Boy, you can't open the paper these days without seeing something about how irrevocably fucked California's finances are. With a budget deficit approaching a staggering $40 billion dollars, it's worth noting that not only is their deficit the biggest in the country in absolute terms but also as a proportion of state GDP. That's pretty impressive given that California's economy is bigger than all but a handful of countries.

In my line of work, "Raiding the UCs" is a very real phenomenon. Faculty have seen salaries slashed by 20% (with talk of more cuts to come) while students have experienced dramatic tuition hikes – although it's fair to note that in-state tuition before the hikes was far lower than in most states. The recent cuts come on the tail end of a 15 year trend that has seen the university system's share of the state budget halved. With too many obligations and not enough money, it would make sense that cuts to a vital sector like education would be indicative of cuts across the board.


Lost in the budget debate is the fact that California spends nearly 10% of its annual budget on the Department of Corrections. Eight billion dollars. Let's see that with the zeroes: $8,000,000,000. This is, of course, in addition to other money spent on law enforcement and the criminal justice system. Such figures look reasonable only in comparison to a trainwreck like Michigan, where a mind-blowing 22% of the state budget is spent on warehousing the poor in prisons.

We can re-hash all the usual, obvious, and valid culprits – "guideline" sentencing, mandatory minimums, three strikes, a vast social underclass deriving minimal benefit from the state's aggregate wealth – but we'd say nothing new. The more important questions is how prison systems, and California's in particular, can absorb the coming increase in crime concomitant with an extended period of double digit unemployment. At a time when every agency needs to get cheaper, the CDC must continue to get bigger (and inevitably costlier) to provide a convenient dumping ground for society's expendables.

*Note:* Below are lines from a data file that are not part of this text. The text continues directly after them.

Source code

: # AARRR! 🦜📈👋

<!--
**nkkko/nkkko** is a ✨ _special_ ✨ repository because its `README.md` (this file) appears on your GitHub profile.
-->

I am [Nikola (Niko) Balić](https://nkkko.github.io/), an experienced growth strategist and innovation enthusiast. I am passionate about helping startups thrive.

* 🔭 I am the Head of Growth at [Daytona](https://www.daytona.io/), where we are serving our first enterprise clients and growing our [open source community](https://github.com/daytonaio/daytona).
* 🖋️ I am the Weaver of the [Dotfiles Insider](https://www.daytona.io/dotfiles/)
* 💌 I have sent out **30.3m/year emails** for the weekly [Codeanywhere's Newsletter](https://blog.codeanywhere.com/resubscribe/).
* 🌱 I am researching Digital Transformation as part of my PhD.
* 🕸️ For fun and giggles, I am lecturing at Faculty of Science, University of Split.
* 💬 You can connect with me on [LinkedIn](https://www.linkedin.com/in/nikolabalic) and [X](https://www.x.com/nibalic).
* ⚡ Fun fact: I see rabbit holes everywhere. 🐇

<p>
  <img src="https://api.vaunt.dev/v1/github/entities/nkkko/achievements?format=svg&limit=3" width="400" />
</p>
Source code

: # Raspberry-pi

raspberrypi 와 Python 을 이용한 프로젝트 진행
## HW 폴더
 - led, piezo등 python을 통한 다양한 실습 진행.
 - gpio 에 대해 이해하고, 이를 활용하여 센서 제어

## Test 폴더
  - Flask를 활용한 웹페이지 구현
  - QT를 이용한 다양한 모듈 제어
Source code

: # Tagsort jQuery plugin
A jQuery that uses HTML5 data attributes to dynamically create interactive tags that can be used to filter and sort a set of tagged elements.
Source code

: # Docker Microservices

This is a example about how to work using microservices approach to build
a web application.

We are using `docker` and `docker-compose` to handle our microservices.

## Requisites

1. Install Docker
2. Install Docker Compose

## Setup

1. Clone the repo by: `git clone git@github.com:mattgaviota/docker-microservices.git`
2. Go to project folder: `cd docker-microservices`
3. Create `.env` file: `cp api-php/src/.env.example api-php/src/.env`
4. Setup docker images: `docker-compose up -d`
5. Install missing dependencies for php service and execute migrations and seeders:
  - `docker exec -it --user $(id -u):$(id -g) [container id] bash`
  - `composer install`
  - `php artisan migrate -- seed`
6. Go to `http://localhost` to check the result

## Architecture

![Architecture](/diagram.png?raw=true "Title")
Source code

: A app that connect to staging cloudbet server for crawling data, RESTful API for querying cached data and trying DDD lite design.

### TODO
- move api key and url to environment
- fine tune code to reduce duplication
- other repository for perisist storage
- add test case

This problem is fascinating because like the Federal budget there is no reasonable move that doesn't make the situation worse. California can start paroling more people. With no jobs available even for Californians with clean criminal backgrounds, we can imagine how few ex-inmates will find an "honest" living and how high the rate of recidivism will be. It can adopt different sentencing guidelines, which is politically unlikely and will provide only gradual long-term relief. They can simply stop arresting and/or charging so many people, but that too is politically infeasible and may ultimately lead to increased crime levels. They can, as publications as mainstream as Time have noted, formally surrender in the War on Drugs and legalize weed. I will believe that when I see it (although I don't entirely discount it as the budget situation gets progressively more desperate). They could simply slash the budget, which may not be realistic given the high fixed costs of the system and the current levels of overcrowding/understaffing.

Spending twice as much on prisons as higher education should prompt some soul searching. I won't hold my breath; in all likelihood the status quo will be maintained and the share of the budget devoted to corrections will continue to increase. Devoting one of every ten tax dollars to locking up the poor is understood as the cost of doing business in a state and society that choose to solve the problem of a persistent underclass the same way it deals with trash; that is, by collecting it in cities and shipping it out to the middle of nowhere to be buried under a mountain of other garbage, never to be seen or thought of again.